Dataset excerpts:
━━━━━━━━━━
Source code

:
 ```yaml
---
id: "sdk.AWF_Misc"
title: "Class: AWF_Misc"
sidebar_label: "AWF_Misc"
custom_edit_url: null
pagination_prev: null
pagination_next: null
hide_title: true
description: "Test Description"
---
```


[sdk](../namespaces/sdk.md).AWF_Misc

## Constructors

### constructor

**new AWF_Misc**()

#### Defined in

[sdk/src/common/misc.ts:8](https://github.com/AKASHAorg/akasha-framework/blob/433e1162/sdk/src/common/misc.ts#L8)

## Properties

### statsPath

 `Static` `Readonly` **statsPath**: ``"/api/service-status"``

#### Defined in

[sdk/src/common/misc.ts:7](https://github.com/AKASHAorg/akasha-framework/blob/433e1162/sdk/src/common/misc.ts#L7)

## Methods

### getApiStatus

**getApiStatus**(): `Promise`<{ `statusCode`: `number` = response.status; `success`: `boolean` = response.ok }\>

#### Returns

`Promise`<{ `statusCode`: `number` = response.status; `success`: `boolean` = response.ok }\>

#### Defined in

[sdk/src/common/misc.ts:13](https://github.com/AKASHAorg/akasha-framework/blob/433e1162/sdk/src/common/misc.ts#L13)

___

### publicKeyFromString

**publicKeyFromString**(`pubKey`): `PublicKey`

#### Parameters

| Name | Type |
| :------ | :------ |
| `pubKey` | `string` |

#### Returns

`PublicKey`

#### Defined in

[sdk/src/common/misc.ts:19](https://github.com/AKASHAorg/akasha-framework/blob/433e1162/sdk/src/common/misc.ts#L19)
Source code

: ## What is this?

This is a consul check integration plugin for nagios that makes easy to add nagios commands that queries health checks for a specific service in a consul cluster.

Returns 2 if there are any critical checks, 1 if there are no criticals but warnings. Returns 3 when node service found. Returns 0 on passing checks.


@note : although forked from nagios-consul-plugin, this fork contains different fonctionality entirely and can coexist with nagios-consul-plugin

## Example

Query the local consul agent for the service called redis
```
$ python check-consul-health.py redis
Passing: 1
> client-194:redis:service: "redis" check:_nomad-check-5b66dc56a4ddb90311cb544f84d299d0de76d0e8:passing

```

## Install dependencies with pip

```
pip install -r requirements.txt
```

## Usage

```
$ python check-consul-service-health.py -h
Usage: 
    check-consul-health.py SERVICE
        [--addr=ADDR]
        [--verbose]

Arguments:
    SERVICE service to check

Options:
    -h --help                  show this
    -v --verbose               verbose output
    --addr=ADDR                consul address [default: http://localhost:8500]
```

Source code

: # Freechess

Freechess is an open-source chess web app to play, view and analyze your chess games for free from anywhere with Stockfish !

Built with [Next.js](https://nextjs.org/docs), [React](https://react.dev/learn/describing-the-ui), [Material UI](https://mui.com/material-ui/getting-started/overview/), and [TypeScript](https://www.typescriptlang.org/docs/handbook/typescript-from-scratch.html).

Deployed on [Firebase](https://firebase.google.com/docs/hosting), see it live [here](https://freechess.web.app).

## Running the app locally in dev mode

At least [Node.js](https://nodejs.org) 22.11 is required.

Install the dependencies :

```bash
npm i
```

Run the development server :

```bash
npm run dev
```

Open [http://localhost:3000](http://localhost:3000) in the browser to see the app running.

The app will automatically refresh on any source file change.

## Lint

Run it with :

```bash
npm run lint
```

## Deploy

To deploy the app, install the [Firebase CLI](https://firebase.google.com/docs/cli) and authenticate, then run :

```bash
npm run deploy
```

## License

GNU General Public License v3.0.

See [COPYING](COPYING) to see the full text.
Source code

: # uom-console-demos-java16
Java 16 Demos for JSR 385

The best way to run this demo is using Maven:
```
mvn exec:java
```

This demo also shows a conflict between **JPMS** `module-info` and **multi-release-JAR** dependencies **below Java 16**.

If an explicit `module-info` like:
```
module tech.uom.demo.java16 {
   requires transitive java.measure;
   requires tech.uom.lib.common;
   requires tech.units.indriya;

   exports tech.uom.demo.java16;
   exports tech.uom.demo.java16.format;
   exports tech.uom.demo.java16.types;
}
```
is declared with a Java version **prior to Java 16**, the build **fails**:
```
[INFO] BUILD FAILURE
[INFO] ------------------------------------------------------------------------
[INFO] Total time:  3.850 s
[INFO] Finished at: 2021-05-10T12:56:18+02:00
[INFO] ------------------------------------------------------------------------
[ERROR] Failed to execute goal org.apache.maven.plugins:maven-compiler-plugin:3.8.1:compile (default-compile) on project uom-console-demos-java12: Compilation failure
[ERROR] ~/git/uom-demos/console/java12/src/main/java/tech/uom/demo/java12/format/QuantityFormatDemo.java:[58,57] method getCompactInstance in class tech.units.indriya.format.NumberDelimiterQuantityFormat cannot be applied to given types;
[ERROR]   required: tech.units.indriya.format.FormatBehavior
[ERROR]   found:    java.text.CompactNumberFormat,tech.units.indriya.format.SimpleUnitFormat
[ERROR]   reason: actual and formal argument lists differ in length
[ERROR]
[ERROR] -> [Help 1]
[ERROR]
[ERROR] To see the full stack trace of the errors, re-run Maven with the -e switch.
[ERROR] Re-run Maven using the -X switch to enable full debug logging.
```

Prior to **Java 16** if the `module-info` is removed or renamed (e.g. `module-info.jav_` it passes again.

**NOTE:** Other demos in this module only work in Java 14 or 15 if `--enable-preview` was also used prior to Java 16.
━━━━━━━━━━
Send back each record exactly, and include them all.

▶ **Your solution**:
Source code

:
 ```yaml
---
id: "sdk.AWF_Misc"
title: "Class: AWF_Misc"
sidebar_label: "AWF_Misc"
custom_edit_url: null
pagination_prev: null
pagination_next: null
hide_title: true
description: "Test Description"
---
```


[sdk](../namespaces/sdk.md).AWF_Misc

## Constructors

### constructor

**new AWF_Misc**()

#### Defined in

[sdk/src/common/misc.ts:8](https://github.com/AKASHAorg/akasha-framework/blob/433e1162/sdk/src/common/misc.ts#L8)

## Properties

### statsPath

 `Static` `Readonly` **statsPath**: ``"/api/service-status"``

#### Defined in

[sdk/src/common/misc.ts:7](https://github.com/AKASHAorg/akasha-framework/blob/433e1162/sdk/src/common/misc.ts#L7)

## Methods

### getApiStatus

**getApiStatus**(): `Promise`<{ `statusCode`: `number` = response.status; `success`: `boolean` = response.ok }\>

#### Returns

`Promise`<{ `statusCode`: `number` = response.status; `success`: `boolean` = response.ok }\>

#### Defined in

[sdk/src/common/misc.ts:13](https://github.com/AKASHAorg/akasha-framework/blob/433e1162/sdk/src/common/misc.ts#L13)

___

### publicKeyFromString

**publicKeyFromString**(`pubKey`): `PublicKey`

#### Parameters

| Name | Type |
| :------ | :------ |
| `pubKey` | `string` |

#### Returns

`PublicKey`

#### Defined in

[sdk/src/common/misc.ts:19](https://github.com/AKASHAorg/akasha-framework/blob/433e1162/sdk/src/common/misc.ts#L19)
Source code

: ## What is this?

This is a consul check integration plugin for nagios that makes easy to add nagios commands that queries health checks for a specific service in a consul cluster.

Returns 2 if there are any critical checks, 1 if there are no criticals but warnings. Returns 3 when node service found. Returns 0 on passing checks.


@note : although forked from nagios-consul-plugin, this fork contains different fonctionality entirely and can coexist with nagios-consul-plugin

## Example

Query the local consul agent for the service called redis
```
$ python check-consul-health.py redis
Passing: 1
> client-194:redis:service: "redis" check:_nomad-check-5b66dc56a4ddb90311cb544f84d299d0de76d0e8:passing

```

## Install dependencies with pip

```
pip install -r requirements.txt
```

## Usage

```
$ python check-consul-service-health.py -h
Usage: 
    check-consul-health.py SERVICE
        [--addr=ADDR]
        [--verbose]

Arguments:
    SERVICE service to check

Options:
    -h --help                  show this
    -v --verbose               verbose output
    --addr=ADDR                consul address [default: http://localhost:8500]
```

Source code

: # Freechess

Freechess is an open-source chess web app to play, view and analyze your chess games for free from anywhere with Stockfish !

Built with [Next.js](https://nextjs.org/docs), [React](https://react.dev/learn/describing-the-ui), [Material UI](https://mui.com/material-ui/getting-started/overview/), and [TypeScript](https://www.typescriptlang.org/docs/handbook/typescript-from-scratch.html).

Deployed on [Firebase](https://firebase.google.com/docs/hosting), see it live [here](https://freechess.web.app).

## Running the app locally in dev mode

At least [Node.js](https://nodejs.org) 22.11 is required.

Install the dependencies :

```bash
npm i
```

Run the development server :

```bash
npm run dev
```

Open [http://localhost:3000](http://localhost:3000) in the browser to see the app running.

The app will automatically refresh on any source file change.

## Lint

Run it with :

```bash
npm run lint
```

## Deploy

To deploy the app, install the [Firebase CLI](https://firebase.google.com/docs/cli) and authenticate, then run :

```bash
npm run deploy
```

## License

GNU General Public License v3.0.

See [COPYING](COPYING) to see the full text.
Source code

: # uom-console-demos-java16
Java 16 Demos for JSR 385

The best way to run this demo is using Maven:
```
mvn exec:java
```

This demo also shows a conflict between **JPMS** `module-info` and **multi-release-JAR** dependencies **below Java 16**.

If an explicit `module-info` like:
```
module tech.uom.demo.java16 {
   requires transitive java.measure;
   requires tech.uom.lib.common;
   requires tech.units.indriya;

   exports tech.uom.demo.java16;
   exports tech.uom.demo.java16.format;
   exports tech.uom.demo.java16.types;
}
```
is declared with a Java version **prior to Java 16**, the build **fails**:
```
[INFO] BUILD FAILURE
[INFO] ------------------------------------------------------------------------
[INFO] Total time:  3.850 s
[INFO] Finished at: 2021-05-10T12:56:18+02:00
[INFO] ------------------------------------------------------------------------
[ERROR] Failed to execute goal org.apache.maven.plugins:maven-compiler-plugin:3.8.1:compile (default-compile) on project uom-console-demos-java12: Compilation failure
[ERROR] ~/git/uom-demos/console/java12/src/main/java/tech/uom/demo/java12/format/QuantityFormatDemo.java:[58,57] method getCompactInstance in class tech.units.indriya.format.NumberDelimiterQuantityFormat cannot be applied to given types;
[ERROR]   required: tech.units.indriya.format.FormatBehavior
[ERROR]   found:    java.text.CompactNumberFormat,tech.units.indriya.format.SimpleUnitFormat
[ERROR]   reason: actual and formal argument lists differ in length
[ERROR]
[ERROR] -> [Help 1]
[ERROR]
[ERROR] To see the full stack trace of the errors, re-run Maven with the -e switch.
[ERROR] Re-run Maven using the -X switch to enable full debug logging.
```

Prior to **Java 16** if the `module-info` is removed or renamed (e.g. `module-info.jav_` it passes again.

**NOTE:** Other demos in this module only work in Java 14 or 15 if `--enable-preview` was also used prior to Java 16.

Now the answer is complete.